2. Creio que devemos apoiar o Domingo Laetare (Fl 4, 4-7), o Domingo da Alegria,
que é sempre breve e ameaçada. Os neobeatos dirão que é escusado, pois todos os
domingos, celebrações semanais da Páscoa, não são para outra coisa. É verdade,
mas Paulo, apesar da insistente exortação da Carta aos Filipenses, que hoje se
proclama na missa, percebeu a situação precária da nossa alegria, sempre
misturada com tristezas. Na Carta aos Romanos, escreveu uma das suas melhores
peças de cristianíssima retórica, em três actos. Começa por dizer que "a lei do
pecado e da morte" - explicando o sentido desta expressão no contexto da sua
teologia - já não é quem manda. A nova lei é o Espírito de Cristo que nos faz
chamar a Deus, Abba, porque somos seus filhos e herdeiros, co-herdeiros de Cristo
e todos irmãos. Com Ele sofremos, com Ele seremos glorificados. Não entra,
porém, em delírio místico. Logo a seguir, desce à complexidade da nossa situação
real: estamos numa criação em dores de parto. É só em esperança que estamos
salvos e a esperança ainda não é a pátria da alegria. É a força da perseverança no
combate, filha do Espírito que socorre a nossa fraqueza. Porque perscruta os
corações, só Ele sabe rezar, só Ele nos entende a nós e entende a Deus. A finalizar,
surge um hino assombroso ao amor que Deus nos tem: se Deus é por nós, quem
será contra nós? Criatura nenhuma nos poderá separar do amor de Deus
manifestado em Jesus Cristo, nosso Senhor (Rm 8).
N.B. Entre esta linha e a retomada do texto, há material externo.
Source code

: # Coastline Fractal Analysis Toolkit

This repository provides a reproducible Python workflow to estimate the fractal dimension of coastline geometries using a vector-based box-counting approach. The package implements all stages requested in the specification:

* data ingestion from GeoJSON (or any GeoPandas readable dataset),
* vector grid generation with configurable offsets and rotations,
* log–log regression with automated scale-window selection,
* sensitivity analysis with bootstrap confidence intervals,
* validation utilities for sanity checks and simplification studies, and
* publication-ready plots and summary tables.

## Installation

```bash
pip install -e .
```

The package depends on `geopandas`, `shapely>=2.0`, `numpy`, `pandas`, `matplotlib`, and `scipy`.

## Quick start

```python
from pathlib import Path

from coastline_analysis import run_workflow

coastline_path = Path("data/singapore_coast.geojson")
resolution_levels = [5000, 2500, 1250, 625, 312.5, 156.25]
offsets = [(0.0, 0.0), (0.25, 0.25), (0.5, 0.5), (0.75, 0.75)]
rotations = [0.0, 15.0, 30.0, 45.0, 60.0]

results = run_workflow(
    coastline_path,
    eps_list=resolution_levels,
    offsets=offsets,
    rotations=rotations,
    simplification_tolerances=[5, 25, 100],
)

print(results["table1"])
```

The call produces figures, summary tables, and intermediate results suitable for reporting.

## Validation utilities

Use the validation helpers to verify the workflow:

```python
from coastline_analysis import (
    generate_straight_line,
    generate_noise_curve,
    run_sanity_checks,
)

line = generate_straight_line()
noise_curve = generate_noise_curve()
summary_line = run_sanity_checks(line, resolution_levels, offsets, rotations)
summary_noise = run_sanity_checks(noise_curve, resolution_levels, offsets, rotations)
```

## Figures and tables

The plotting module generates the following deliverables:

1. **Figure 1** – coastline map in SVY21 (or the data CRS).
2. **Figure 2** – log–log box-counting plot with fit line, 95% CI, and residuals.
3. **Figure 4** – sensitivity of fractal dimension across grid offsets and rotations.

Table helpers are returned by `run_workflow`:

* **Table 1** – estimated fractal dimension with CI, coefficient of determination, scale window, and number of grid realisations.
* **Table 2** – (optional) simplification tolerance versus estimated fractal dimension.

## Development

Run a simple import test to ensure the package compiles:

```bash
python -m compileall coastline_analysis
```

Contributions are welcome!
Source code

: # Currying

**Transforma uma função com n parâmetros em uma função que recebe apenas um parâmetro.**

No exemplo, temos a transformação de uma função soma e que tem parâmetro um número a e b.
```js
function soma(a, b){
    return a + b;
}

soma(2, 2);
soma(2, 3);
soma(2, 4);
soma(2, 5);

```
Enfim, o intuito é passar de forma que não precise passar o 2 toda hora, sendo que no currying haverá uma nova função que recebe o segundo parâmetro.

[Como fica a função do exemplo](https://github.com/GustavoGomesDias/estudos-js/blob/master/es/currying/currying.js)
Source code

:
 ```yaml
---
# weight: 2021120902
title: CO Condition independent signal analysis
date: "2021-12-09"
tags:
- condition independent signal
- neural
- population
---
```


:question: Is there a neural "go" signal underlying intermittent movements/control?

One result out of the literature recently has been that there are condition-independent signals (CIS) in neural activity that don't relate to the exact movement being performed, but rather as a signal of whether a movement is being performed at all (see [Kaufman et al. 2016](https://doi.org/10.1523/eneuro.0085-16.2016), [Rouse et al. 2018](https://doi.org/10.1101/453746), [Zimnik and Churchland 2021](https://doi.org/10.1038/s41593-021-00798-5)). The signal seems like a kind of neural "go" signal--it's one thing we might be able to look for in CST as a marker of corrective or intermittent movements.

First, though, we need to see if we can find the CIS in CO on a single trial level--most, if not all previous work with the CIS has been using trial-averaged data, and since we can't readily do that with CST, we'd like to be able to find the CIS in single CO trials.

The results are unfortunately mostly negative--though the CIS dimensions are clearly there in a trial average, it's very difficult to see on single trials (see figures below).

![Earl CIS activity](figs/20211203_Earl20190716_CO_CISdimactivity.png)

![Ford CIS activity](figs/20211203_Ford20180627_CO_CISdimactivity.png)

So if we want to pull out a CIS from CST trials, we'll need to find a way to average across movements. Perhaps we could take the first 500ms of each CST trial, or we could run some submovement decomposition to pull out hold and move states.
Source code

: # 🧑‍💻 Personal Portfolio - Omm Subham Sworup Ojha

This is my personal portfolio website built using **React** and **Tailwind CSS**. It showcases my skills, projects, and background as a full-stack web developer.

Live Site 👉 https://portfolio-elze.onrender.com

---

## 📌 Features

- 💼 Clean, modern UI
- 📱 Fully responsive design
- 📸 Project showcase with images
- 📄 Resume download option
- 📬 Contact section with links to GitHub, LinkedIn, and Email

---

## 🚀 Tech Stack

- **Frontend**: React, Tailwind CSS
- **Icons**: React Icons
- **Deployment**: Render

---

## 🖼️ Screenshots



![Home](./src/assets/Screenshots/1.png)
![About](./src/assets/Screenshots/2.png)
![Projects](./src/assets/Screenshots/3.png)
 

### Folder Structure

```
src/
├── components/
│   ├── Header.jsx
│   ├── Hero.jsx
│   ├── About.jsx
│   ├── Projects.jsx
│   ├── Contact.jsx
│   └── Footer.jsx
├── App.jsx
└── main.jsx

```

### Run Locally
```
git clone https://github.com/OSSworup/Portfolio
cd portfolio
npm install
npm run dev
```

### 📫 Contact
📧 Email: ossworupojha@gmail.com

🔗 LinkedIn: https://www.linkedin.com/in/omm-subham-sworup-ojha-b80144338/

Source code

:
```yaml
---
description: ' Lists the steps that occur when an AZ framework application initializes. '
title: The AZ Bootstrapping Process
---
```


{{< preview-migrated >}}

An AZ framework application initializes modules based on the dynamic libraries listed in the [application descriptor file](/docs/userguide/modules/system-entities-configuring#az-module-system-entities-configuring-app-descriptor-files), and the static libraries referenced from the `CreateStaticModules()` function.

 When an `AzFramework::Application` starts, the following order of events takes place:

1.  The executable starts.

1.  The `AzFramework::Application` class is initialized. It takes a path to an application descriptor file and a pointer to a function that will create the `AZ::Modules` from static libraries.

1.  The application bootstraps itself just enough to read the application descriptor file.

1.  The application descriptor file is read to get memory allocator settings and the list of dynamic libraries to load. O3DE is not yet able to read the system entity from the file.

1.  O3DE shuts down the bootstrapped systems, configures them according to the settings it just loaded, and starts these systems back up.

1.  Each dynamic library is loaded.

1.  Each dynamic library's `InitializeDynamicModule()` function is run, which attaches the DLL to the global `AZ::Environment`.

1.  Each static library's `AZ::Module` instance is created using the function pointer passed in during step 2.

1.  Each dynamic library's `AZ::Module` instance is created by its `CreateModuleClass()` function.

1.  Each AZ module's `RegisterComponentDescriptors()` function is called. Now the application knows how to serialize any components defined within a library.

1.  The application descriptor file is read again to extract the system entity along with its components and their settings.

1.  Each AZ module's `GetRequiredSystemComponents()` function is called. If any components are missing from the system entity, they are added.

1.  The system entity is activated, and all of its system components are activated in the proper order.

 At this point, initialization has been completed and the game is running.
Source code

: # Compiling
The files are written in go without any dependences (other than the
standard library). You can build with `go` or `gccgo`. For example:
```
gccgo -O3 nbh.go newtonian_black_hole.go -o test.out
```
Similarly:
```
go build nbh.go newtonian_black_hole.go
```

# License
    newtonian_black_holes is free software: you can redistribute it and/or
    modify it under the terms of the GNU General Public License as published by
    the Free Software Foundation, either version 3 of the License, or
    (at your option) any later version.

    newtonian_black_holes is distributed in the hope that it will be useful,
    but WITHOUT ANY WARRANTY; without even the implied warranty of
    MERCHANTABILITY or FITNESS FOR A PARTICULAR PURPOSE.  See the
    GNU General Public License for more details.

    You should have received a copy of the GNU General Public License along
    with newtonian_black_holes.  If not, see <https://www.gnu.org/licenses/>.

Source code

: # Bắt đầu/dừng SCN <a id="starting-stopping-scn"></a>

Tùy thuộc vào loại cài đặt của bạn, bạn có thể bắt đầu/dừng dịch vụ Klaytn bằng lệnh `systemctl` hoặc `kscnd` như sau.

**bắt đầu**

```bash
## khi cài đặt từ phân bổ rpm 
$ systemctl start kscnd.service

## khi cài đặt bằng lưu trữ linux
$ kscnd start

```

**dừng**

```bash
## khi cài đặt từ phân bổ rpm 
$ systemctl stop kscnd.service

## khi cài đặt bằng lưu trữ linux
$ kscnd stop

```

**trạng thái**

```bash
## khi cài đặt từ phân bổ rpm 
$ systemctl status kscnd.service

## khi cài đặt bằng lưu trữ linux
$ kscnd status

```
Não se pense, porém, que a frequência de exortações e declarações sobre a alegria
signifiquem a sua abundância. Só se fala muito daquilo que faz muita falta. Isto
também é notório no Evangelho de S. João. É porque os discípulos andam tristes
que Jesus insiste: "Isto vos digo para que a minha alegria esteja em vós e seja
plena a vossa alegria" (Jo 15, 11). O autor do IV Evangelho justifica as cartas que
escreve às comunidades cristãs, acerca do Verbo da vida - que as nossas mãos
tocaram -, repetindo literalmente o Mestre (1 Jo 1, 4).
Marcos, o autor da primeira narrativa do Novo Testamento, apresenta Jesus a fazer
um noticiário sobre a alegria - Evangelho de Deus - para fundar as razões da nossa
esperança, um futuro aberto: o seu Reino está próximo. Exige, porém, dos
destinatários, uma viragem radical: convertei-vos e acreditai na alegria (Mc 1, 14-
15). A tristeza e o sofrimento não fazem parte do seu programa.
O próprio Jesus, durante a sua intervenção e vendo o desânimo de tanta gente
deprimida, tem esta exclamação: vinde a mim vós todos que andais acabrunhados
e eu vos aliviarei (Mt 11, 28-30).
3. Mais dia menos dia, a morte virá. A sabedoria deste mundo diz que as
separações serão sem retorno. Se assim for, as alegrias que vamos tendo - por
mais autênticas que sejam - acabam por servir, apenas, para enganar uma tristeza
sem apelo. Creio, pelo contrário, que em Deus há memória e coração para todos,
redenção para todos os injustiçados da terra. Mais ainda: acredito que teremos um
novo, misterioso e bom contacto com tudo e com todos, mesmo com aqueles que
nunca conhecemos e com todos os mundos que nunca vimos. Paulo tem razão:
comecemos já a viver e a sonhar com a alegria.